L’imprevisto nel fischio di un treno

treno

Chi conduce una vita frenetica sa che è facile affogare nelle proprie incombenze e dimenticare che al di fuori del solito tran tran c’è un mondo pieno di vite e luoghi diversi, alternativi. Vediamo solo i confini che la quotidianità impone, e che come mura mobili piano piano si restringono intorno a noi, fino a soffocarci. Allora può capitare che «la cosa più ovvia, l’incidente più comune, un qualunque lievissimo inciampo impreveduto» possa restituirci la percezione che il mondo è molto più grande della porzione in cui si collocano le nostre giornate e quindi darci la forza di rompere gli argini della quotidianità, anche a costo di passare per folli. È esattamente quello che accade al buon Belluca nella novella pirandelliana Il treno ha fischiato (pubblicata sul «Correre della Sera» nel 1914, poi nel volume La Trappola nel 1915). 
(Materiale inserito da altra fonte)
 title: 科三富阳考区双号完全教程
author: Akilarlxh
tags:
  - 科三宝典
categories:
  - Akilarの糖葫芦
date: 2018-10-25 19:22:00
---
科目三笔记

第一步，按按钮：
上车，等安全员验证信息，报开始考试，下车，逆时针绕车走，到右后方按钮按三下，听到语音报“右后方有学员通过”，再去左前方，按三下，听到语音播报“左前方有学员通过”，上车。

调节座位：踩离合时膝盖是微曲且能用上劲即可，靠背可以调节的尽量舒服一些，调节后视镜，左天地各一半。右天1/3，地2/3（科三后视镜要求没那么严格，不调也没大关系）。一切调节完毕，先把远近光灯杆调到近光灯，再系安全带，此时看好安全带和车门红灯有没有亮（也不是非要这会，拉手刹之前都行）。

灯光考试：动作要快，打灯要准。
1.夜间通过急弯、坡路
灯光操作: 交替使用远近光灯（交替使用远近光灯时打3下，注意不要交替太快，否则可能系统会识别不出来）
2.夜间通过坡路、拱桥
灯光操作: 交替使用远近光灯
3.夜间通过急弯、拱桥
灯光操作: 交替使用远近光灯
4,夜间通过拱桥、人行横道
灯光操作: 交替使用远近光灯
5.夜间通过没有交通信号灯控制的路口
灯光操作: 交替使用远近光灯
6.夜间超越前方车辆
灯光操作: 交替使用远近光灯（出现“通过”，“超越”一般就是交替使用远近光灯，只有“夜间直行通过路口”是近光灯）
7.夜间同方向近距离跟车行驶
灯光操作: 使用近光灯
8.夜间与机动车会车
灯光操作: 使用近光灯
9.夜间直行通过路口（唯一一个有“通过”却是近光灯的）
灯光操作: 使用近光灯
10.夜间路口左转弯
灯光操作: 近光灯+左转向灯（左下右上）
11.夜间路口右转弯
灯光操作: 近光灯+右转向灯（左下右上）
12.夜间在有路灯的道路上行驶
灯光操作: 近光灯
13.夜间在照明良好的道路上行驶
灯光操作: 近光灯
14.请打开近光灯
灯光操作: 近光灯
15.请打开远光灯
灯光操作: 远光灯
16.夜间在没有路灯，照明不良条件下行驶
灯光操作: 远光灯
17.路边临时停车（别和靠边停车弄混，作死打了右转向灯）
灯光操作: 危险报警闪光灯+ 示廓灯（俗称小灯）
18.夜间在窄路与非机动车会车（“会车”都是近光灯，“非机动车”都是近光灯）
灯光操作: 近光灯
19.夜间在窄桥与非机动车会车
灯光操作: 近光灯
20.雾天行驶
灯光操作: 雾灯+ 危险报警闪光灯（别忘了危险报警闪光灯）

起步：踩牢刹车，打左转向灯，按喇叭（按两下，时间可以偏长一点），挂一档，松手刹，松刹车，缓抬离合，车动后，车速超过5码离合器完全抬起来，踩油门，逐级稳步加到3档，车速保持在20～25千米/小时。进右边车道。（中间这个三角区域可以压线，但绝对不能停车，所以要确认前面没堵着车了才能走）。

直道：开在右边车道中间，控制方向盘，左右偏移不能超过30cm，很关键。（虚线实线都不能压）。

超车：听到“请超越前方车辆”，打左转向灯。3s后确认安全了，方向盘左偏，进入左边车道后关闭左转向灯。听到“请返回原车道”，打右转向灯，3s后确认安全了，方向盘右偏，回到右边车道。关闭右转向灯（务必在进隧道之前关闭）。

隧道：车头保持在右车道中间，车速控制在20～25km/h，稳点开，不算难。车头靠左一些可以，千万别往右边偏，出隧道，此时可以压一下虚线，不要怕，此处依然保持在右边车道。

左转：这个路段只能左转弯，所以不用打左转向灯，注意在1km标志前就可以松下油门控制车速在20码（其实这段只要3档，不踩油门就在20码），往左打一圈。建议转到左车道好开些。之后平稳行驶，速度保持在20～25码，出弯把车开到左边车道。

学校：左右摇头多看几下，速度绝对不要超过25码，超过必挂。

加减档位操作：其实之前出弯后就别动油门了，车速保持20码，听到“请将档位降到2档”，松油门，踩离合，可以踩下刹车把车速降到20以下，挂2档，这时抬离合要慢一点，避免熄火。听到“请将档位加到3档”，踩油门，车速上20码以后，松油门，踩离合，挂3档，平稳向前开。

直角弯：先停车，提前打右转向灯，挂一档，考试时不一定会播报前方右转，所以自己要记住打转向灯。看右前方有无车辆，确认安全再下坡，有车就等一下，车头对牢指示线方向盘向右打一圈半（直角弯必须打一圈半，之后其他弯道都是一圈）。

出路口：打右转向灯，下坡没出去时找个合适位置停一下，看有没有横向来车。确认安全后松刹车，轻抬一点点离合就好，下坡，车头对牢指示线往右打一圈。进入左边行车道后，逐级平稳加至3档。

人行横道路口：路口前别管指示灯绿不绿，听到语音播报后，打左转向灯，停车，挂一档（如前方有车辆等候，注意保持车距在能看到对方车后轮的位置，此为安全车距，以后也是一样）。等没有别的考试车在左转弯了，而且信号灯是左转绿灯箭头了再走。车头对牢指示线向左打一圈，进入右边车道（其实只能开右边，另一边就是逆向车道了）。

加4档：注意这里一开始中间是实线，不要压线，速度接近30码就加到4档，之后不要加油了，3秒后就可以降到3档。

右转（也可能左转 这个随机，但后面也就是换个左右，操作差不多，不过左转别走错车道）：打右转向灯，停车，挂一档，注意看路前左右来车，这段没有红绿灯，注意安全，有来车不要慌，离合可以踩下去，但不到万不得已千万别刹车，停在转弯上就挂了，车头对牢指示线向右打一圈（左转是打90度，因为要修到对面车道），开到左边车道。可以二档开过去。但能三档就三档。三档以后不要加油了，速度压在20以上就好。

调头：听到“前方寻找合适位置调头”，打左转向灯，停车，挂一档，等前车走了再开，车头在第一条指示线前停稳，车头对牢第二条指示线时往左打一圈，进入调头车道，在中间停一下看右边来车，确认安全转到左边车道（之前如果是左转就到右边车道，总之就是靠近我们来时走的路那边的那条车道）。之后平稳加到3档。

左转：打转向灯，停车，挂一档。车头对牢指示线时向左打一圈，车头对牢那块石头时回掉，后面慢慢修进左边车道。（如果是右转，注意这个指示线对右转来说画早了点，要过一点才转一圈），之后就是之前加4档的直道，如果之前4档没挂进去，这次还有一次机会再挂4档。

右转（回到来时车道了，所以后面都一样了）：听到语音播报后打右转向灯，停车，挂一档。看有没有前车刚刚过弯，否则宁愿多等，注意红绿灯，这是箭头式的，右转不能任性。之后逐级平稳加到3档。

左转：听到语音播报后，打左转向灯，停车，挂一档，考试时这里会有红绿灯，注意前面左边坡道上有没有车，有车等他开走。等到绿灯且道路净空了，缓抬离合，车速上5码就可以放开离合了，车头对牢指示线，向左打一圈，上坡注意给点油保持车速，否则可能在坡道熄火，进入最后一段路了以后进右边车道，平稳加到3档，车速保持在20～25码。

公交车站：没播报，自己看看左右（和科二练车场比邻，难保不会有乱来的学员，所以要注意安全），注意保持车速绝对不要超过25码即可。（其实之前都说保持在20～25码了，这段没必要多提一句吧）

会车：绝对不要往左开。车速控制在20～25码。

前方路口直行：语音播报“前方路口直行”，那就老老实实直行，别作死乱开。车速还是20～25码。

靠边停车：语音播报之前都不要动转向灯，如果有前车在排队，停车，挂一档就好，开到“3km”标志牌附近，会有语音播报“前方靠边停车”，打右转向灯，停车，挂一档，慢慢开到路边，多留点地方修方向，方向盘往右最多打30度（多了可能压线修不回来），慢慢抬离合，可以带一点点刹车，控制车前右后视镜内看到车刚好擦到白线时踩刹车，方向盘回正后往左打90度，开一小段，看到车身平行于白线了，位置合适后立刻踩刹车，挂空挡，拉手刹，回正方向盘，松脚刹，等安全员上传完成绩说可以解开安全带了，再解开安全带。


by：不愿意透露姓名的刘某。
Un computista mite, incapace di reagire alle vessazioni dei colleghi d’ufficio e a una situazione familiare logorante, a un certo punto assume un atteggiamento insofferente e inizia a farneticare. Tutti pensano che sia impazzito, l’unico che lo comprende è l’autore/narratore della novella. Pirandello sa che vita «impossibile» conduce Belluca, pertanto giudica la sua reazione come naturalissima: «State sicuri che non è impazzito. Qualche cosa dev’essergli accaduta; ma naturalissima. Nessuno se la può spiegare, perché nessuno sa bene come quest’uomo ha vissuto finora. Io che lo so, sono sicuro che mi spiegherò tutto naturalissimamente, appena lo avrò veduto e avrò parlato con lui». 

Il fischio del treno

Belluca giustifica il suo cambiamento repentino con il fischio di un treno che la notte prima ha fatto irruzione nella sua esistenza triste e alienata. Una vera e propria epifania grazie alla quale il computista si ricorda che il mondo esiste e la realtà non è solo quella disegnata nella parte interna dei suoi paraocchi. Pirandello racconta che «Due sere avanti, […] insolitamente non gli era riuscito addormentarsi subito. E, d’improvviso, nel silenzio profondo della notte, aveva sentito, da lontano, fischiare un treno. Gli era parso che gli orecchi […] d’improvviso gli si fossero sturati. Il fischio di quel treno gli aveva squarciato e portato via d’un tratto la miseria di tutte quelle sue orribili angustie, e quasi da un sepolcro scoperchiato s’era ritrovato a spaziare anelante nel vuoto arioso del mondo che gli si spalancava enorme tutto intorno».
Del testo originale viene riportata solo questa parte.